Identify, in the records below, every line where the string "name" appears, and copy each such line.

[Data records]

= Beginning of Section =

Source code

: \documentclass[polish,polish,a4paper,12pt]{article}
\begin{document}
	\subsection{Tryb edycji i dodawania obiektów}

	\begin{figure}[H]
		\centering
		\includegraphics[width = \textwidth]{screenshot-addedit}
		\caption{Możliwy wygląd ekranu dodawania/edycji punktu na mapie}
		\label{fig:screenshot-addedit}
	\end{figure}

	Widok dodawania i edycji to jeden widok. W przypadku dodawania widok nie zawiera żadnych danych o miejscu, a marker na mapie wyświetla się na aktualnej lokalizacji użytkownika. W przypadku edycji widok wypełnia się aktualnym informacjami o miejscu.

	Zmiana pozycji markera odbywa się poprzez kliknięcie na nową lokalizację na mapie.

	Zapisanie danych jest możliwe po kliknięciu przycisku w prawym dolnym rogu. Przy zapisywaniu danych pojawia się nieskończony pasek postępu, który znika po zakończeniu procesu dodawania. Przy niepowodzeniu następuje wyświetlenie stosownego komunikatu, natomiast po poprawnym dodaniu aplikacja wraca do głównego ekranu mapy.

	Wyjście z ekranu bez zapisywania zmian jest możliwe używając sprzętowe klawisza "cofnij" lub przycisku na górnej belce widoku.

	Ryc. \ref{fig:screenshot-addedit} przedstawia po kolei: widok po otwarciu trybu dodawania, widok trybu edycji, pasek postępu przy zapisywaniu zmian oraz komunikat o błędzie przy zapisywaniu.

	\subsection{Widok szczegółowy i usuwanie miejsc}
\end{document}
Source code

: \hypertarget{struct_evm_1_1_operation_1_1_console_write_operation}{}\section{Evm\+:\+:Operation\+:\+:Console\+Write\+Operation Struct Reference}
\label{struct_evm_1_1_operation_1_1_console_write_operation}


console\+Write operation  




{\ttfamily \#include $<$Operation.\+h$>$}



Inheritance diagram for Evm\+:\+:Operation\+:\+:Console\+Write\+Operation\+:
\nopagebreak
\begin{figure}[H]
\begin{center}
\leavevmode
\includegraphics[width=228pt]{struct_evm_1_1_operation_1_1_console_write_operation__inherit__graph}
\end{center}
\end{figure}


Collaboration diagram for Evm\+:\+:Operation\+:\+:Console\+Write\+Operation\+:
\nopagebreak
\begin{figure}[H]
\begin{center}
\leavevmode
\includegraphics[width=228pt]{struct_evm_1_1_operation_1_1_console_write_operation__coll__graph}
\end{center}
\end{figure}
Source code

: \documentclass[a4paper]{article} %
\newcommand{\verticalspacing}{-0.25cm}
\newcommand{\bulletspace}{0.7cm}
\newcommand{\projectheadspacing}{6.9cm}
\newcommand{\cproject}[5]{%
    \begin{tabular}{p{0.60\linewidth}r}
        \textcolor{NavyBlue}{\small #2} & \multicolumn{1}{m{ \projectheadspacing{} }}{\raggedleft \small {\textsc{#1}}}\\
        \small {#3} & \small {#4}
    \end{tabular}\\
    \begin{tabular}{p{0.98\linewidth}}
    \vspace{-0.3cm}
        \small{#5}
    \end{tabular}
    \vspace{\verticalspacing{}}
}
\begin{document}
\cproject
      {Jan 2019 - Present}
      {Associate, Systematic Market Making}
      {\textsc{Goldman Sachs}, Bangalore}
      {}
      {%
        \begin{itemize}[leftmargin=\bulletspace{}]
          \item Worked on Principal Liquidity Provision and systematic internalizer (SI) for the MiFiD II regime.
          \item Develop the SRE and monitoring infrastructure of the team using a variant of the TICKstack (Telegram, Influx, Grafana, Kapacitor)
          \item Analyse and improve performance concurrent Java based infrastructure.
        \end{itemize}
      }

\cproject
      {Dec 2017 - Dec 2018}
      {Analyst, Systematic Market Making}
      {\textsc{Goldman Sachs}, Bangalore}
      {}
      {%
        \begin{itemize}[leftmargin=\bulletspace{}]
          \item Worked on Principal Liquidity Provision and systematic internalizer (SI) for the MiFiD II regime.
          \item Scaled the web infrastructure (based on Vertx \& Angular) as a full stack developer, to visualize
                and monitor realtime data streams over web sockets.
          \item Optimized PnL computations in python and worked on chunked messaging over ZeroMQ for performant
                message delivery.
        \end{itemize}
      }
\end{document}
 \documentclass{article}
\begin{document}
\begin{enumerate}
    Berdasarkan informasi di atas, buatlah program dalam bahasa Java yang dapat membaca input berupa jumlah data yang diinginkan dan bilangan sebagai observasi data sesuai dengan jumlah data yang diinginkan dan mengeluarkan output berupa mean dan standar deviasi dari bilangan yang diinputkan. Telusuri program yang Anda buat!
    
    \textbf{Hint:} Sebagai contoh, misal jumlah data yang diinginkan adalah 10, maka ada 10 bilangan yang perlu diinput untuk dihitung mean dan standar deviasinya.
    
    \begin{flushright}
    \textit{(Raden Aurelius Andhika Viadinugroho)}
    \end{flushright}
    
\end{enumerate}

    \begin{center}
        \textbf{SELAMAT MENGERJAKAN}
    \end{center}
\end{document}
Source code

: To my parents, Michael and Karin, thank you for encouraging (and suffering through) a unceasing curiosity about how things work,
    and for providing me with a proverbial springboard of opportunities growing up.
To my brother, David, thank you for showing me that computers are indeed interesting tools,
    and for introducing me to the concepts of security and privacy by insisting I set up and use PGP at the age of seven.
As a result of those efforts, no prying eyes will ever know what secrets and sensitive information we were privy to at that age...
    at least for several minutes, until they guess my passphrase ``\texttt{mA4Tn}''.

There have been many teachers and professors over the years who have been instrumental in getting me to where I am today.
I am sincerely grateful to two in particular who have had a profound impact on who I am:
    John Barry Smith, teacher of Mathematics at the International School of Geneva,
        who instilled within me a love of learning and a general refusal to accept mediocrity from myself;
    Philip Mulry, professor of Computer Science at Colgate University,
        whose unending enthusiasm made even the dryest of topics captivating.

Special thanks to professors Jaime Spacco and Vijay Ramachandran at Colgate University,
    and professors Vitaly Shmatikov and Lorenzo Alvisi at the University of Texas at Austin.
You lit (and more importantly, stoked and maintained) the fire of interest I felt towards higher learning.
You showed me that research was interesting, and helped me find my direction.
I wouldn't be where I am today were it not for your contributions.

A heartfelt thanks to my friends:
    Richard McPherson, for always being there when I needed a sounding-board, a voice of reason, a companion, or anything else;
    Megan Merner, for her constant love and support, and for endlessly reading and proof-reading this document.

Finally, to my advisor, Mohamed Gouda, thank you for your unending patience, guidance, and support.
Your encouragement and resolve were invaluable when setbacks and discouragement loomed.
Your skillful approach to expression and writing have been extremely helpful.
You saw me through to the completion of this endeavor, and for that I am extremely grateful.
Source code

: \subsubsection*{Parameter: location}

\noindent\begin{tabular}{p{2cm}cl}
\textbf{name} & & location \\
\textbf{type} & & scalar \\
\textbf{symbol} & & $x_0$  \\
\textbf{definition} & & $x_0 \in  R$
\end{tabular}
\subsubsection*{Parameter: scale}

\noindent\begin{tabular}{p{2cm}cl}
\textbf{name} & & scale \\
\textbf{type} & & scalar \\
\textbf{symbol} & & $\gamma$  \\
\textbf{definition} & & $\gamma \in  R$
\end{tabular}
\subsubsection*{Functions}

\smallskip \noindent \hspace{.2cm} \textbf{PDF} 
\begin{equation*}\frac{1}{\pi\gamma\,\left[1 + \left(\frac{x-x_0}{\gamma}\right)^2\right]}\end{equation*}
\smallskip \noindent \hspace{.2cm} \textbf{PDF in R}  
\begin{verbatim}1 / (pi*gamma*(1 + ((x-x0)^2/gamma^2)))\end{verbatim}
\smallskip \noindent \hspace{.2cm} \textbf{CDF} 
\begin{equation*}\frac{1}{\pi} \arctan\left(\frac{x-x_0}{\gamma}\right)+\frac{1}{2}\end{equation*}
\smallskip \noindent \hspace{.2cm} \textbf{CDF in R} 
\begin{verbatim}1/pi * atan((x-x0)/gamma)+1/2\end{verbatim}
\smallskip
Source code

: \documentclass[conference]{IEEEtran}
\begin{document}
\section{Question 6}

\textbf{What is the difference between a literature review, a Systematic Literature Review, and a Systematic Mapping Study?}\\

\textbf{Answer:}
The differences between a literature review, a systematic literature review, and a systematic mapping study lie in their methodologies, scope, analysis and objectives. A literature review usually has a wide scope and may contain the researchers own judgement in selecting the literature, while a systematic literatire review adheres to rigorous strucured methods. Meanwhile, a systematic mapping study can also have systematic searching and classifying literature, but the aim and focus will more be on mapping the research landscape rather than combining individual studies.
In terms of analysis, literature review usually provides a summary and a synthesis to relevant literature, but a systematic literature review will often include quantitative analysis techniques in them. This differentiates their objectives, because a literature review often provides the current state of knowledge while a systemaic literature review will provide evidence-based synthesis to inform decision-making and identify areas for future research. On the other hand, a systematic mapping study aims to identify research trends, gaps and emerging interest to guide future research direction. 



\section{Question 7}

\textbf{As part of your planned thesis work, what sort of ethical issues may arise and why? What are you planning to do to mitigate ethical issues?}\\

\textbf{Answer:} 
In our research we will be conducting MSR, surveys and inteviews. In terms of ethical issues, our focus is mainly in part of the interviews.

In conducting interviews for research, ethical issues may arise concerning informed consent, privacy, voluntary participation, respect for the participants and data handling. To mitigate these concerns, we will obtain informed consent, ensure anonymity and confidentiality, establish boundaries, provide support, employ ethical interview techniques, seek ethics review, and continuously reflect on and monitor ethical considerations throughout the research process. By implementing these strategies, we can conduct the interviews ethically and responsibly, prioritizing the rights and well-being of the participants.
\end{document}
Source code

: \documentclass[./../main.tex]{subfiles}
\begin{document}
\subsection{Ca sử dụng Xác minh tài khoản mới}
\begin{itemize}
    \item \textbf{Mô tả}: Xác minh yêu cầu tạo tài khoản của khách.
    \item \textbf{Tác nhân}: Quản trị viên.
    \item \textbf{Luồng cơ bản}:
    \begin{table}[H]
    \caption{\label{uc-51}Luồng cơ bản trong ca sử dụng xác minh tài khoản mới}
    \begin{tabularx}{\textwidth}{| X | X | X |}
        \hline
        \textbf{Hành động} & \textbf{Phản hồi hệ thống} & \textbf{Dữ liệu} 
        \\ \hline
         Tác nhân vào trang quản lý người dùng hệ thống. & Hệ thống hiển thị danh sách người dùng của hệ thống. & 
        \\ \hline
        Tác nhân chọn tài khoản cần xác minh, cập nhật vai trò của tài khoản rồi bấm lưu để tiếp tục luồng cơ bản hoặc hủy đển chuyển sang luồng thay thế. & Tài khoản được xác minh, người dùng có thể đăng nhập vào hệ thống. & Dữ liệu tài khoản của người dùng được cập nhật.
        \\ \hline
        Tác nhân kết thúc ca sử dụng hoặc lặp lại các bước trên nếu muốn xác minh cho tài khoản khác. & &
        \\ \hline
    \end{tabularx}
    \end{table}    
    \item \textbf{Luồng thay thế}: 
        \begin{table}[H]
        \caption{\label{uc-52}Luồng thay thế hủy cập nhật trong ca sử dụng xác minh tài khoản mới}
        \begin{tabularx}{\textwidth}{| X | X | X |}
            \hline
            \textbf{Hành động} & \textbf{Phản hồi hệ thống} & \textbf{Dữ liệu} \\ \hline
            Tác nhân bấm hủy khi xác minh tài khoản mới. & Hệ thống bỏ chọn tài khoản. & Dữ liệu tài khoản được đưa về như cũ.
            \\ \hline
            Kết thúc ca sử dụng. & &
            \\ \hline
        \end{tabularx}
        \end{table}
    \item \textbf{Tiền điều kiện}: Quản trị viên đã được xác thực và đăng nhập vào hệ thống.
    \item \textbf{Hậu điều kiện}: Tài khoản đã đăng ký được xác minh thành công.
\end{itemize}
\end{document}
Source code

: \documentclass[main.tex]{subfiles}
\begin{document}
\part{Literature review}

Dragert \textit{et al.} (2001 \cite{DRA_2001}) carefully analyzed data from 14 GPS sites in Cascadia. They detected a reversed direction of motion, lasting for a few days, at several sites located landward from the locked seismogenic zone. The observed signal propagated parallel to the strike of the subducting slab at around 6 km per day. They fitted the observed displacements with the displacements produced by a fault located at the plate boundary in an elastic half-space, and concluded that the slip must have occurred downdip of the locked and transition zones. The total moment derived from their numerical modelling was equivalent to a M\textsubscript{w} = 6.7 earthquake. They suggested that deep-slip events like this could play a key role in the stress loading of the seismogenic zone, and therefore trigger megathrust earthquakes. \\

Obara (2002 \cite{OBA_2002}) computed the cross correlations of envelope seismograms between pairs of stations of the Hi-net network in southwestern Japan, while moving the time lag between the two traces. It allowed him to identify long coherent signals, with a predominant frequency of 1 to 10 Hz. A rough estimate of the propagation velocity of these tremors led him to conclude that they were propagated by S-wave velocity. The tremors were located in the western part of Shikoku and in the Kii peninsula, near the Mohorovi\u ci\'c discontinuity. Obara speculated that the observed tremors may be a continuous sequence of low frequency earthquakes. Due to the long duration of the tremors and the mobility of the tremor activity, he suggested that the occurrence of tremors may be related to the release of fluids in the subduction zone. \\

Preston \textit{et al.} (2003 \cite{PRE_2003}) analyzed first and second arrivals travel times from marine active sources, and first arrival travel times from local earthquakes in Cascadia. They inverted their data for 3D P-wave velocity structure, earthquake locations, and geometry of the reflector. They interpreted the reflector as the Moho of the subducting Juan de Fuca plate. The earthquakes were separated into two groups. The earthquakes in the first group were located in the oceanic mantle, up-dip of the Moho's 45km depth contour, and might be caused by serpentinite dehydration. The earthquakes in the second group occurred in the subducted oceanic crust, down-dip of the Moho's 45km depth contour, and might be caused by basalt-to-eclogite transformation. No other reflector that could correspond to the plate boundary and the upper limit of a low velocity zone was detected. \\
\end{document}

= End of Section =

▸ Answer section:
\textbf{name} & & location \\
\textbf{name} & & scale \\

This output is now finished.